__Exercise__: Print all of the data below exactly as it appears, leaving out every image.

(Collected data)
----------------------------------------

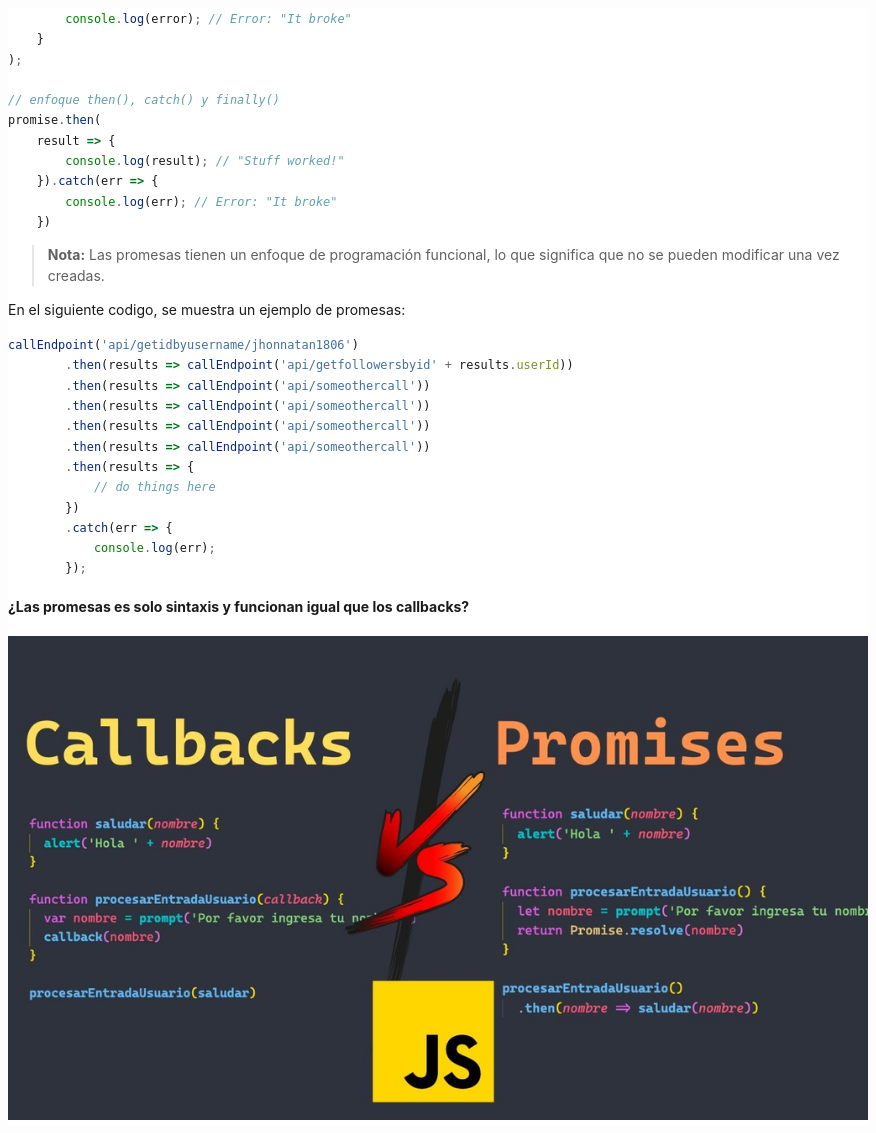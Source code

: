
 ```js
        console.log(error); // Error: "It broke"
    }
);

// enfoque then(), catch() y finally()
promise.then(
    result => {
        console.log(result); // "Stuff worked!"
    }).catch(err => {
        console.log(err); // Error: "It broke"
    })
```

> **Nota:** Las promesas tienen un enfoque de programación funcional, lo que significa que no se pueden modificar una vez creadas.

En el siguiente codigo, se muestra un ejemplo de promesas:

```js
callEndpoint('api/getidbyusername/jhonnatan1806')
        .then(results => callEndpoint('api/getfollowersbyid' + results.userId))
        .then(results => callEndpoint('api/someothercall'))
        .then(results => callEndpoint('api/someothercall'))
        .then(results => callEndpoint('api/someothercall'))
        .then(results => callEndpoint('api/someothercall'))
        .then(results => {
            // do things here
        })
        .catch(err => {
            console.log(err);
        });
```

#### ¿Las promesas es solo sintaxis y funcionan igual que los callbacks?

![Callbacks vs Promesas](./assets/img/callbacks-vs-promises.png)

----------------------------------------

__Task response__:
Source code

:
 ```js
        console.log(error); // Error: "It broke"
    }
);

// enfoque then(), catch() y finally()
promise.then(
    result => {
        console.log(result); // "Stuff worked!"
    }).catch(err => {
        console.log(err); // Error: "It broke"
    })
```

> **Nota:** Las promesas tienen un enfoque de programación funcional, lo que significa que no se pueden modificar una vez creadas.

En el siguiente codigo, se muestra un ejemplo de promesas:

```js
callEndpoint('api/getidbyusername/jhonnatan1806')
        .then(results => callEndpoint('api/getfollowersbyid' + results.userId))
        .then(results => callEndpoint('api/someothercall'))
        .then(results => callEndpoint('api/someothercall'))
        .then(results => callEndpoint('api/someothercall'))
        .then(results => callEndpoint('api/someothercall'))
        .then(results => {
            // do things here
        })
        .catch(err => {
            console.log(err);
        });
```

#### ¿Las promesas es solo sintaxis y funcionan igual que los callbacks?

![Callbacks vs Promesas](./assets/img/callbacks-vs-promises.png)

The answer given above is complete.